Animal Farm
Once in Bolivia, I was served in a restaurant by a pre-teen. The restaurant was filled with foreigners like ourselves, and she was struggling to keep up. Her outfit would have fit perfectly in a retro American diner, if it wasn’t so weather beaten, torn and covered in dust.
The girl buckled carrying bottles of one litre pilsners to the table for my friends and I. Awkwardly, she heaped the beers on the table. As she was fumbling, one slipped and rolled towards the edge. She snatched it, but only just. My fellow backpackers looked nervously at one another.
She filled our glasses, her tiny hands grappling with the oversized, slippery bottles. When she filled mine, it frothed, spilling everywhere. She looked exhausted. I thanked her.
An hour later, our meals came. Then, she charged us a completely different price to what appeared on the menu. She ended up with a sizable tip.
I couldn’t exactly place why I felt so guilty. Earlier that day I’d seen two small boys shepherding cattle to the village. The road was dusty, and the boys looked ill. In passing, I wondered how many days a week they were at school. More than the days they spent shepherding, I hoped.
However, the girl was different. Something bugged me deeply. Maybe my gripe is cultural. Back home, children often help out their parents around the house. Asking the boys to watch the sheep hardly seems exploitative. But, a small girl serving beer to backpackers? She’s not out in the sun all day, doesn’t have sole responsibility over the entire family’s livelihood and doesn’t she have to deal with the physical exertion of moving cattle. Instead, she puts drinks on tables, and takes money. While children help out on farms everywhere (to varying degrees), the idea of making them work in the family restaurant would seem abusive outside the third world. Perhaps it is.

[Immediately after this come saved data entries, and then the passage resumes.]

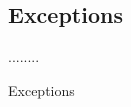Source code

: \documentclass[12pt]{article}
\begin{document}
\subsection{Exceptions} %

........

Exceptions






\end{document}
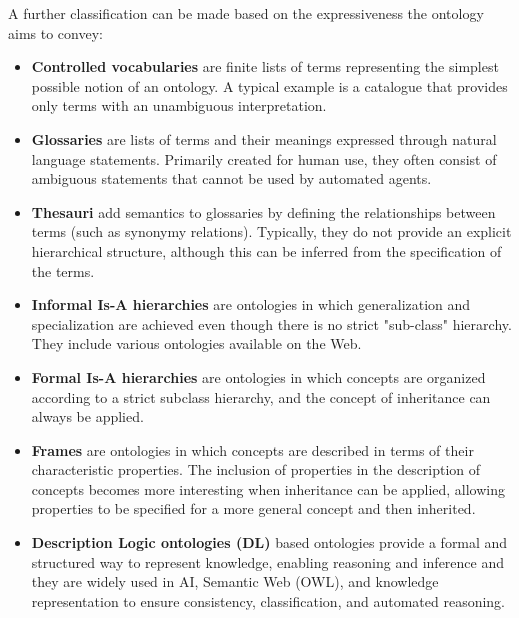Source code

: A further classification can be made based on the expressiveness the ontology aims to convey:
\begin{itemize}
    \item \textbf{Controlled vocabularies} are finite lists of terms representing the simplest possible notion of an ontology. A typical example is a catalogue that provides only terms with an unambiguous interpretation.

    \item \textbf{Glossaries} are lists of terms and their meanings expressed through natural language statements. Primarily created for human use, they often consist of ambiguous statements that cannot be used by automated agents.

    \item \textbf{Thesauri} add semantics to glossaries by defining the relationships between terms (such as synonymy relations). Typically, they do not provide an explicit hierarchical structure, although this can be inferred from the specification of the terms.

    \item \textbf{Informal Is-A hierarchies} are ontologies in which generalization and specialization are achieved even though there is no strict "sub-class" hierarchy. They include various ontologies available on the Web.

    \item \textbf{Formal Is-A hierarchies} are ontologies in which concepts are organized according to a strict subclass hierarchy, and the concept of inheritance can always be applied.

    \item \textbf{Frames} are ontologies in which concepts are described in terms of their characteristic properties. The inclusion of properties in the description of concepts becomes more interesting when inheritance can be applied, allowing properties to be specified for a more general concept and then inherited.

   \item \textbf{Description Logic ontologies (DL)} based ontologies provide a formal and structured way to represent knowledge, enabling reasoning and inference and they are widely used in AI, Semantic Web (OWL), and knowledge representation to ensure consistency, classification, and automated reasoning.
\end{itemize}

Either way, I felt intensely unnerved by the experience. I couldn’t shake the image of that young girl piled up with oversized beer bottles. I felt embarrassed; for myself, and for her. She was so small, compared to the few dozen retired, overweight gringos. Everyone had to wait a long time for their meals, so each time a plate left the kitchen, the whole room stared it down. Like starving pigs.
Perhaps her job wasn’t so different to her brother’s.